Sept 23 9 to 10am - My parents arrive and it is a big comfort to have them there (even though my dad feels the need to touch everything). Mel and Glenn arrive too. I didn't think I wanted anyone there, but at that point I could care less. Something didn't feel right and I think I was reacting to the epidural. I was shaking and threw up. I felt better after that, I think.

Sept 23 10 to 11am - The shaking gets worse. I don't remember who else was in the room, but I remember my mom and Andy on both sides of my bed. I just kept saying that I didn't feel right, then my eye sight started to blur and that is all I remember. When I woke back up, there were doctors and nurses all around me. I knew something was up because they were running back and forth, yelling commands and Mr. Epidrual (the most in demand person in L&D) was right by my bed. My mom wasn't there and Andy was next to me. I kept saying "what is happening? what is going on?" and started crying. I was told that they needed to get the baby out now and my legs were thrown into stirrups. All the coaching, counting, breathing and pushing lessons were thrown out the window.
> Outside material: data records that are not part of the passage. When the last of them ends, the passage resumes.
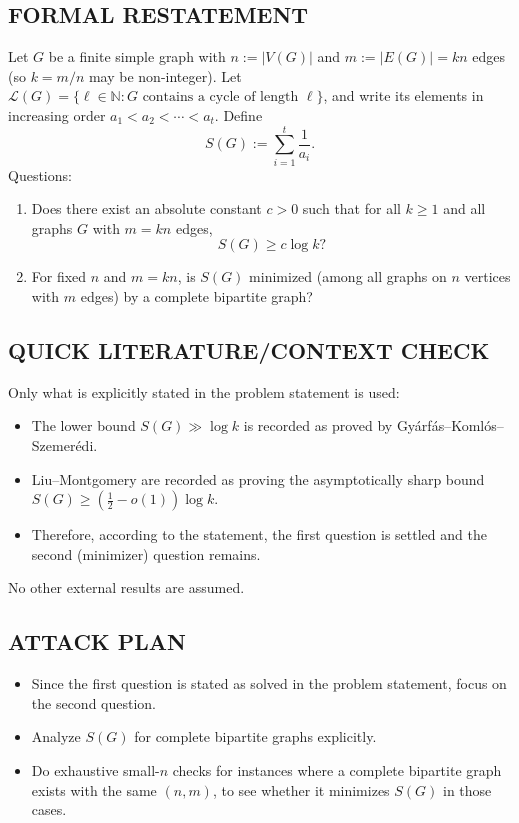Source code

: \subsection*{FORMAL RESTATEMENT}
Let $G$ be a finite simple graph with $n:=|V(G)|$ and $m:=|E(G)|=kn$ edges (so $k=m/n$ may be non-integer).
Let $\mathcal{L}(G)=\{\ell\in\mathbb{N}: G \text{ contains a cycle of length }\ell\}$, and write its elements in increasing 
order $a_1<a_2<\cdots<a_t$.
Define
\[
S(G):=\sum_{i=1}^t \frac{1}{a_i}.
\]
Questions:
\begin{enumerate}
\item Does there exist an absolute constant $c>0$ such that for all $k\ge1$ and all graphs $G$ with $m=kn$ edges,
\[ S(G)\ge c\log k?\]
\item For fixed $n$ and $m=kn$, is $S(G)$ minimized (among all graphs on $n$ vertices with $m$ edges) by a complete 
bipartite graph?
\end{enumerate}

\subsection*{QUICK LITERATURE/CONTEXT CHECK}
Only what is explicitly stated in the problem statement is used:
\begin{itemize}
\item The lower bound $S(G)\gg\log k$ is recorded as proved by Gy\'{a}rf\'{a}s--Koml\'{o}s--Szemer\'{e}di.
\item Liu--Montgomery are recorded as proving the asymptotically sharp bound $S(G)\ge (\tfrac12-o(1))\log k$.
\item Therefore, according to the statement, the first question is settled and the second (minimizer) question remains.
\end{itemize}
No other external results are assumed.

\subsection*{ATTACK PLAN}
\begin{itemize}
\item Since the first question is stated as solved in the problem statement, focus on the second question.
\item Analyze $S(G)$ for complete bipartite graphs explicitly.
\item Do exhaustive small-$n$ checks for instances where a complete bipartite graph exists with the same $(n,m)$, to see 
whether it minimizes $S(G)$ in those cases.
\end{itemize}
Dr. Fernandez said I could push for a few minutes and then I'm going for a c-section. I wasn't letting this happen and pushed. Andy said that he had never felt something so strong and could barely hold my arms. They tried the vacuum, then forceps and that was it. They threw up the sides of my bed and started wheeling me out. I was so nervous and still in shock, but told Andy to get the camera! I tried to scan the hallways for my family and finally saw my mom outside my room. She said "everything will be OK" but I could tell that she was scared too...and trying to hold back her crying until I was out of view.

Sept 23 11:19am - I'm numbed, Andy is rushed in and Katie is pulled out. I don't feel a thing, except for pressure. They won't let her cry because of the meconium but they say she is fine and the cord was wrapped around her neck. Andy can see her, but I'm strapped to a table. Finally, someone yells "LOOK MOM!" and I get a glimpse of my baby as they run her to an examination table. They clear out her lungs and I finally hear her cry. I tell Andy to go take pictures, so I can see what she looks like. They clean her up and whisk her and Andy away to the nursery.

I'm left with the doctors and nurses as they stitch me up, count scalpels and crack jokes. My doctor says he is glad he read the book on how to do c-sections last night. I'm not amused. I don't know what just happened and wish I could see Katie and my family. I'm taken to recovery for 3 long hours because they were not able to find me a room in the maternity ward. Eventually, they get me a room and I get to hold my baby.

It is surreal. I don't feel like a mother yet. Maybe I was still traumatized, maybe it was all the drugs, maybe it was the fact that I couldn't even walk or get out of bed. It was quite an ordeal, but we finally had our little Katie and she was definitely the cutest baby we'd ever seen.